#### [Directions]
Filter out all lines without the word "host" from the data below, please, and copy the rest.

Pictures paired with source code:
- Opening Delimiter -
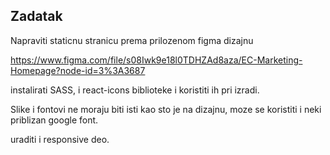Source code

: ## Zadatak

Napraviti staticnu stranicu prema prilozenom figma dizajnu

https://www.figma.com/file/s08Iwk9e18l0TDHZAd8aza/EC-Marketing-Homepage?node-id=3%3A3687

instalirati SASS, i react-icons biblioteke i koristiti ih pri izradi.

Slike i fontovi ne moraju biti isti kao sto je na dizajnu, moze se koristiti i neki priblizan google font.

uraditi i responsive deo.
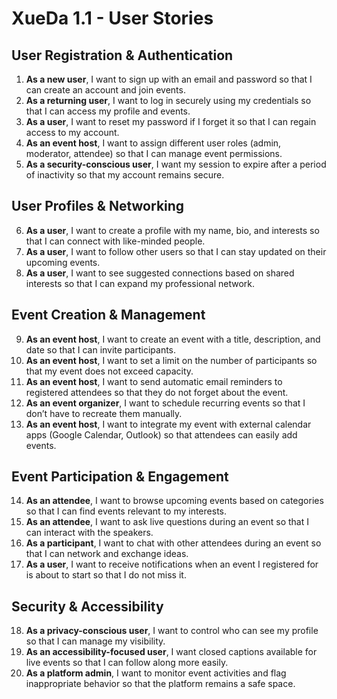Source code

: # XueDa 1.1 - User Stories

## **User Registration & Authentication**
1. **As a new user**, I want to sign up with an email and password so that I can create an account and join events.
2. **As a returning user**, I want to log in securely using my credentials so that I can access my profile and events.
3. **As a user**, I want to reset my password if I forget it so that I can regain access to my account.
4. **As an event host**, I want to assign different user roles (admin, moderator, attendee) so that I can manage event permissions.
5. **As a security-conscious user**, I want my session to expire after a period of inactivity so that my account remains secure.

## **User Profiles & Networking**
6. **As a user**, I want to create a profile with my name, bio, and interests so that I can connect with like-minded people.
7. **As a user**, I want to follow other users so that I can stay updated on their upcoming events.
8. **As a user**, I want to see suggested connections based on shared interests so that I can expand my professional network.

## **Event Creation & Management**
9. **As an event host**, I want to create an event with a title, description, and date so that I can invite participants.
10. **As an event host**, I want to set a limit on the number of participants so that my event does not exceed capacity.
11. **As an event host**, I want to send automatic email reminders to registered attendees so that they do not forget about the event.
12. **As an event organizer**, I want to schedule recurring events so that I don’t have to recreate them manually.
13. **As an event host**, I want to integrate my event with external calendar apps (Google Calendar, Outlook) so that attendees can easily add events.

## **Event Participation & Engagement**
14. **As an attendee**, I want to browse upcoming events based on categories so that I can find events relevant to my interests.
15. **As an attendee**, I want to ask live questions during an event so that I can interact with the speakers.
16. **As a participant**, I want to chat with other attendees during an event so that I can network and exchange ideas.
17. **As a user**, I want to receive notifications when an event I registered for is about to start so that I do not miss it.

## **Security & Accessibility**
18. **As a privacy-conscious user**, I want to control who can see my profile so that I can manage my visibility.
19. **As an accessibility-focused user**, I want closed captions available for live events so that I can follow along more easily.
20. **As a platform admin**, I want to monitor event activities and flag inappropriate behavior so that the platform remains a safe space.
- Closing Delimiter -
#### [Response box]
4. **As an event host**, I want to assign different user roles (admin, moderator, attendee) so that I can manage event permissions.
9. **As an event host**, I want to create an event with a title, description, and date so that I can invite participants.
10. **As an event host**, I want to set a limit on the number of participants so that my event does not exceed capacity.
11. **As an event host**, I want to send automatic email reminders to registered attendees so that they do not forget about the event.
13. **As an event host**, I want to integrate my event with external calendar apps (Google Calendar, Outlook) so that attendees can easily add events.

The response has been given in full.